Exercise directions.
Should the entries contain pictures, leave them out and return exactly the lines from the first through the line holding "(3) Das Gericht".

Record extracts.
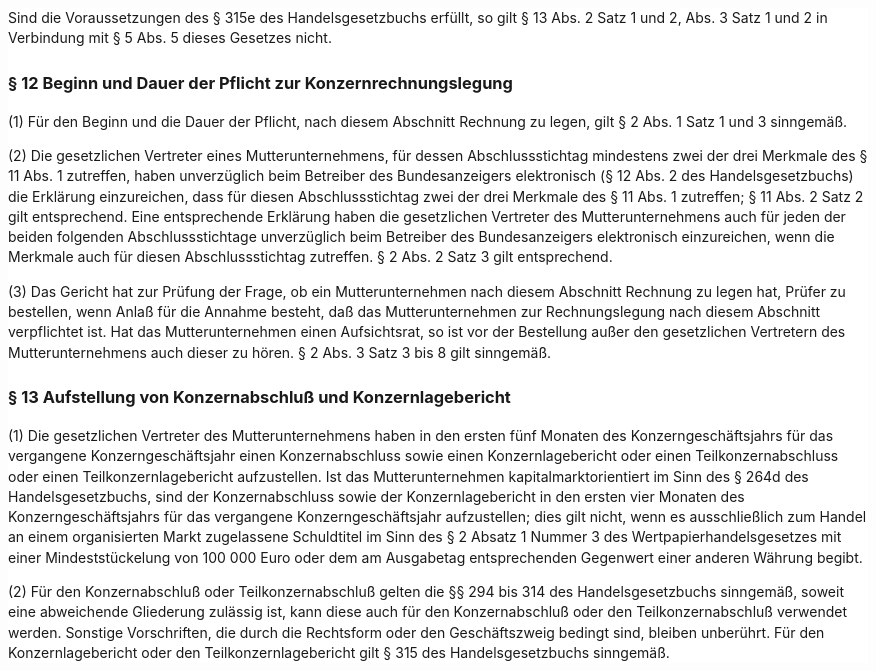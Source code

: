 

Sind die Voraussetzungen des § 315e des Handelsgesetzbuchs erfüllt, so
gilt § 13 Abs. 2 Satz 1 und 2, Abs. 3 Satz 1 und 2 in Verbindung mit §
5 Abs. 5 dieses Gesetzes nicht.


### § 12 Beginn und Dauer der Pflicht zur Konzernrechnungslegung

(1) Für den Beginn und die Dauer der Pflicht, nach diesem Abschnitt
Rechnung zu legen, gilt § 2 Abs. 1 Satz 1 und 3 sinngemäß.

(2) Die gesetzlichen Vertreter eines Mutterunternehmens, für dessen
Abschlussstichtag mindestens zwei der drei Merkmale des § 11 Abs. 1
zutreffen, haben unverzüglich beim Betreiber des Bundesanzeigers
elektronisch (§ 12 Abs. 2 des Handelsgesetzbuchs) die Erklärung
einzureichen, dass für diesen Abschlussstichtag zwei der drei Merkmale
des § 11 Abs. 1 zutreffen; § 11 Abs. 2 Satz 2 gilt entsprechend. Eine
entsprechende Erklärung haben die gesetzlichen Vertreter des
Mutterunternehmens auch für jeden der beiden folgenden
Abschlussstichtage unverzüglich beim Betreiber des Bundesanzeigers
elektronisch einzureichen, wenn die Merkmale auch für diesen
Abschlussstichtag zutreffen. § 2 Abs. 2 Satz 3 gilt entsprechend.

(3) Das Gericht hat zur Prüfung der Frage, ob ein Mutterunternehmen
nach diesem Abschnitt Rechnung zu legen hat, Prüfer zu bestellen, wenn
Anlaß für die Annahme besteht, daß das Mutterunternehmen zur
Rechnungslegung nach diesem Abschnitt verpflichtet ist. Hat das
Mutterunternehmen einen Aufsichtsrat, so ist vor der Bestellung außer
den gesetzlichen Vertretern des Mutterunternehmens auch dieser zu
hören. § 2 Abs. 3 Satz 3 bis 8 gilt sinngemäß.


### § 13 Aufstellung von Konzernabschluß und Konzernlagebericht

(1) Die gesetzlichen Vertreter des Mutterunternehmens haben in den
ersten fünf Monaten des Konzerngeschäftsjahrs für das vergangene
Konzerngeschäftsjahr einen Konzernabschluss sowie einen
Konzernlagebericht oder einen Teilkonzernabschluss oder einen
Teilkonzernlagebericht aufzustellen. Ist das Mutterunternehmen
kapitalmarktorientiert im Sinn des § 264d des Handelsgesetzbuchs, sind
der Konzernabschluss sowie der Konzernlagebericht in den ersten vier
Monaten des Konzerngeschäftsjahrs für das vergangene
Konzerngeschäftsjahr aufzustellen; dies gilt nicht, wenn es
ausschließlich zum Handel an einem organisierten Markt zugelassene
Schuldtitel im Sinn des § 2 Absatz 1 Nummer 3 des
Wertpapierhandelsgesetzes mit einer Mindeststückelung von 100 000 Euro
oder dem am Ausgabetag entsprechenden Gegenwert einer anderen Währung
begibt.

(2) Für den Konzernabschluß oder Teilkonzernabschluß gelten die §§ 294
bis 314 des Handelsgesetzbuchs sinngemäß, soweit eine abweichende
Gliederung zulässig ist, kann diese auch für den Konzernabschluß oder
den Teilkonzernabschluß verwendet werden. Sonstige Vorschriften, die
durch die Rechtsform oder den Geschäftszweig bedingt sind, bleiben
unberührt. Für den Konzernlagebericht oder den Teilkonzernlagebericht
gilt § 315 des Handelsgesetzbuchs sinngemäß.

Task output.
Source code

: 

Sind die Voraussetzungen des § 315e des Handelsgesetzbuchs erfüllt, so
gilt § 13 Abs. 2 Satz 1 und 2, Abs. 3 Satz 1 und 2 in Verbindung mit §
5 Abs. 5 dieses Gesetzes nicht.


### § 12 Beginn und Dauer der Pflicht zur Konzernrechnungslegung

(1) Für den Beginn und die Dauer der Pflicht, nach diesem Abschnitt
Rechnung zu legen, gilt § 2 Abs. 1 Satz 1 und 3 sinngemäß.

(2) Die gesetzlichen Vertreter eines Mutterunternehmens, für dessen
Abschlussstichtag mindestens zwei der drei Merkmale des § 11 Abs. 1
zutreffen, haben unverzüglich beim Betreiber des Bundesanzeigers
elektronisch (§ 12 Abs. 2 des Handelsgesetzbuchs) die Erklärung
einzureichen, dass für diesen Abschlussstichtag zwei der drei Merkmale
des § 11 Abs. 1 zutreffen; § 11 Abs. 2 Satz 2 gilt entsprechend. Eine
entsprechende Erklärung haben die gesetzlichen Vertreter des
Mutterunternehmens auch für jeden der beiden folgenden
Abschlussstichtage unverzüglich beim Betreiber des Bundesanzeigers
elektronisch einzureichen, wenn die Merkmale auch für diesen
Abschlussstichtag zutreffen. § 2 Abs. 2 Satz 3 gilt entsprechend.

(3) Das Gericht hat zur Prüfung der Frage, ob ein Mutterunternehmen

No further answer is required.